Department of Psychiatry, Seoul National University Hospital, Seoul, Korea. psychepark@gmail.com
Department of Psychiatry, School of Medicine, Chungnam National University, Daejeon, Korea.
Department of Psychiatry, School of Medicine, Dankook University, Cheonan, Korea.
Department of Psychiatry, Seoul Medical Center, Seoul, Korea.
Department of Psychiatry, National Medical Center, Seoul, Korea. psyhee@hanmail.net
Department of Infectious Disease, National Medical Center, Seoul, Korea.
Abstract

Objectives

Patients with an infectious diseases during an outbreak can experience extreme fear and traumatic events in addition to suffering from their medical illness. This study examined the long-term impact of the outbreak of Middle East Respiratory Syndrome (MERS) in Korea, 2015 on the mental health of the survivors.

Methods

Sixty-three survivors from MERS were recruited from a prospective cohort study at six hospitals one year after the outbreak in 2015. The Korean-Symptom Check List 95 was administered to evaluate their psychiatric problems and analyzed according to the patient's characteristics and exposure to traumatic events during the outbreak.

Results

A total of 63.5% of survivors suffered from significant psychiatric problems: post-traumatic symptoms (36.5%), sleep problems (36.5%), anxiety (34.9%), and depression (30.2%).

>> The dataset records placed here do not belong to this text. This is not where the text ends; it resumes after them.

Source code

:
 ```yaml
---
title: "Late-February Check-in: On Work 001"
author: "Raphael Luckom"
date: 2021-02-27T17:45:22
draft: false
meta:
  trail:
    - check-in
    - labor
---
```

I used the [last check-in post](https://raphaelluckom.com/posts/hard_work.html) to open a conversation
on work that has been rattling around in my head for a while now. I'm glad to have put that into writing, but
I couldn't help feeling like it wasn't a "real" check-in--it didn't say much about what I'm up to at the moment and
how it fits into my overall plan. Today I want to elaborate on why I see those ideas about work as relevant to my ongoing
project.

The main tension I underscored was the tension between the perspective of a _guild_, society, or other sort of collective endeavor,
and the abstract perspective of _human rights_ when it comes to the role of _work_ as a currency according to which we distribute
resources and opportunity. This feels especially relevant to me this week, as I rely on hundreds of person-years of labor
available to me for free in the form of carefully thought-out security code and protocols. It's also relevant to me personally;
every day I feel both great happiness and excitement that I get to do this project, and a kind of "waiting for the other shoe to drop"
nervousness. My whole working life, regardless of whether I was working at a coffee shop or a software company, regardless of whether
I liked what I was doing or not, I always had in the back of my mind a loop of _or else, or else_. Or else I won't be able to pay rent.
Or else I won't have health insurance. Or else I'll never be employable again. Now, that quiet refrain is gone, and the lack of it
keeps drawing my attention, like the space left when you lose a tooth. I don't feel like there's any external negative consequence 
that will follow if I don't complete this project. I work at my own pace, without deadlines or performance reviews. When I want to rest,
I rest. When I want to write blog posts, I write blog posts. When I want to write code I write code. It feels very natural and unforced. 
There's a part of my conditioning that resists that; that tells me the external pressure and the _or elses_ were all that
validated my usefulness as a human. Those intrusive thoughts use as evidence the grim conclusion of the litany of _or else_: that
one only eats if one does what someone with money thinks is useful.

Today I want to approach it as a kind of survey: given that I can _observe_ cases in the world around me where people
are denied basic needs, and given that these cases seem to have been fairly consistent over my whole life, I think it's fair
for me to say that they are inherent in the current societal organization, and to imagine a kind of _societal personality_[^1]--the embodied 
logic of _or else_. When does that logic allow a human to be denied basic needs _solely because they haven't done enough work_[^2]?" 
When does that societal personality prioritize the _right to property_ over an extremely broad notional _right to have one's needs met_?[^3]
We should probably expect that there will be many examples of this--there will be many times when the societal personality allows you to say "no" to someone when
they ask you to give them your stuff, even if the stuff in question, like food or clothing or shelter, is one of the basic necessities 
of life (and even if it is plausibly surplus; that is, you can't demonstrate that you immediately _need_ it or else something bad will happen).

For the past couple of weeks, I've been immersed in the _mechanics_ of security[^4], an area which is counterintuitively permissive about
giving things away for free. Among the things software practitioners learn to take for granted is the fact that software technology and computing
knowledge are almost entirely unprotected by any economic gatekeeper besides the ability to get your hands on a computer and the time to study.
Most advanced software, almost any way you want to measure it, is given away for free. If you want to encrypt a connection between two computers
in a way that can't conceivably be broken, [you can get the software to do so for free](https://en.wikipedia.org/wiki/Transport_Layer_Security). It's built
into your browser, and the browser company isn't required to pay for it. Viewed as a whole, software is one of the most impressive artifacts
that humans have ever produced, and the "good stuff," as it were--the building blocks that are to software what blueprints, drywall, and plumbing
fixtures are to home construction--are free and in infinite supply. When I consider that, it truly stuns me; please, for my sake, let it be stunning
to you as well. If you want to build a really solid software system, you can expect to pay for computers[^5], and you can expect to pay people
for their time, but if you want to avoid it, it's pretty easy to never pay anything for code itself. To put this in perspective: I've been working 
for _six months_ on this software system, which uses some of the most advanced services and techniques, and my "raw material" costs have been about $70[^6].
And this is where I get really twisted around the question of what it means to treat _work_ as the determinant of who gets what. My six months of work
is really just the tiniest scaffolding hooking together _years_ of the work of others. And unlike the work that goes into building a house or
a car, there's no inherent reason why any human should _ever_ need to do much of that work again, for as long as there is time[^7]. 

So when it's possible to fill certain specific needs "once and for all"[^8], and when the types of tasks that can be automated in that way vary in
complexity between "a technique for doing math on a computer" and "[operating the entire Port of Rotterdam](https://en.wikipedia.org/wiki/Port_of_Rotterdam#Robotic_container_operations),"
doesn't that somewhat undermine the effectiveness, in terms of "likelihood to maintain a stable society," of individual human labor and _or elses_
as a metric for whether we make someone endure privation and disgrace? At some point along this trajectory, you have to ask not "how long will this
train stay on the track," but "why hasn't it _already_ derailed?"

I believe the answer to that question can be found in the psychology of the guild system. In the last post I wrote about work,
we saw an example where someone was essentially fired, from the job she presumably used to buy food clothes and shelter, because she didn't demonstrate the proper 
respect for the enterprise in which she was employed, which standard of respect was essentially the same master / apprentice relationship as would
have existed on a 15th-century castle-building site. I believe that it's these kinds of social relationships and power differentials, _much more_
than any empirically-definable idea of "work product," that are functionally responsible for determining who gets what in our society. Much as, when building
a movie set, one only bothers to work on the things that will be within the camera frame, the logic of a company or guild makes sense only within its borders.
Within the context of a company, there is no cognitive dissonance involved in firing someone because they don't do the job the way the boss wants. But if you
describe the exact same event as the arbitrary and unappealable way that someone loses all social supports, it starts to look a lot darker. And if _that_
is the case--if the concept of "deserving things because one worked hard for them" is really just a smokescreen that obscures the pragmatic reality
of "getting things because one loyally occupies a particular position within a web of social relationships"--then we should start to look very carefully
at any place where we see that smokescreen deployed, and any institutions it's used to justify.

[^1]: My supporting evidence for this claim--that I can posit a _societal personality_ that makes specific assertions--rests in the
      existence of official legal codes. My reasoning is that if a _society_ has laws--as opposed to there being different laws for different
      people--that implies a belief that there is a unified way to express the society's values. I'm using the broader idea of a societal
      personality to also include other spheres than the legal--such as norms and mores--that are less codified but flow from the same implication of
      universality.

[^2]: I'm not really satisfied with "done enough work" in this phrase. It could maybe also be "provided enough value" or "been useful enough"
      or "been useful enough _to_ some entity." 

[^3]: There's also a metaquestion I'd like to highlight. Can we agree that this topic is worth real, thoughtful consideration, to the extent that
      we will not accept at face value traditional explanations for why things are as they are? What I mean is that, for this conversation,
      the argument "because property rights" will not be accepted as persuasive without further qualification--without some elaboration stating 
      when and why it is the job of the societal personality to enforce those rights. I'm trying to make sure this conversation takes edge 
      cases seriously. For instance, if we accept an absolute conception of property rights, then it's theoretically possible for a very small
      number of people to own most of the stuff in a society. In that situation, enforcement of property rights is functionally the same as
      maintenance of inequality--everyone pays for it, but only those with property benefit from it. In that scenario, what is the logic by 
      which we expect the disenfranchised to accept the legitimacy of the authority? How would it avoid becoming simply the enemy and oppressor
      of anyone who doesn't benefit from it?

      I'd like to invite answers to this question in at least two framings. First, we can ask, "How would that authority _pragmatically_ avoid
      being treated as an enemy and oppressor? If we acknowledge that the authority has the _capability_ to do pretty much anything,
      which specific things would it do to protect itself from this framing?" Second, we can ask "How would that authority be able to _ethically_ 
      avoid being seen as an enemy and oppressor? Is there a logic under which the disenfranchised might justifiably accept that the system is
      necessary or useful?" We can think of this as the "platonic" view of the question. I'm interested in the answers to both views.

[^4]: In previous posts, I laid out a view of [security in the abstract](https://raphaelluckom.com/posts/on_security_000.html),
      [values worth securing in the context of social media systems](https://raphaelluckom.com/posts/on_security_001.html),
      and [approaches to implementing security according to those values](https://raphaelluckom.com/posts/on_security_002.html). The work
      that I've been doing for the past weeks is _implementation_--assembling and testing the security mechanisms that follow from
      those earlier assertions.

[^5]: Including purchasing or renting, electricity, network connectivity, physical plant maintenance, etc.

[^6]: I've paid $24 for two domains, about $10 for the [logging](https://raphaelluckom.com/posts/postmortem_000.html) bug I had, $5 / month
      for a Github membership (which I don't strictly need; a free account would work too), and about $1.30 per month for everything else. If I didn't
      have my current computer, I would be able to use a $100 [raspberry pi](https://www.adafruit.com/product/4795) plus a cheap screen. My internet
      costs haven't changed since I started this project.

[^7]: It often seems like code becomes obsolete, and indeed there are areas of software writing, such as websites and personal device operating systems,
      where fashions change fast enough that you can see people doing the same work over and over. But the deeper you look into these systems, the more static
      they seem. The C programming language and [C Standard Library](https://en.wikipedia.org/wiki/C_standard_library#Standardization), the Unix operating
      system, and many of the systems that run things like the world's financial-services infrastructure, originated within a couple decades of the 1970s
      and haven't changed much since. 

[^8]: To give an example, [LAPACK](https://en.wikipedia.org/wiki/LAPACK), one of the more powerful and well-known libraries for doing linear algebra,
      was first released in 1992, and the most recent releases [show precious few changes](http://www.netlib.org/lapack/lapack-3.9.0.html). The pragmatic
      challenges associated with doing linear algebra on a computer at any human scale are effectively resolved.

Survivors with a history of a ventilator treatment during the MERS epidemic, a family member who died from MERS, and a past psychiatric history showed higher post traumatic stress disorder, anxiety, depression, and suicidality than people who do not have those histories.

Conclusion

The study suggests that MERS survivors could have a high chance of adverse psychiatric consequences, even after their recovery from MERS. Exposure to traumatic events during the outbreak and premorbid individual vulnerability would affect the long-term mental health problems.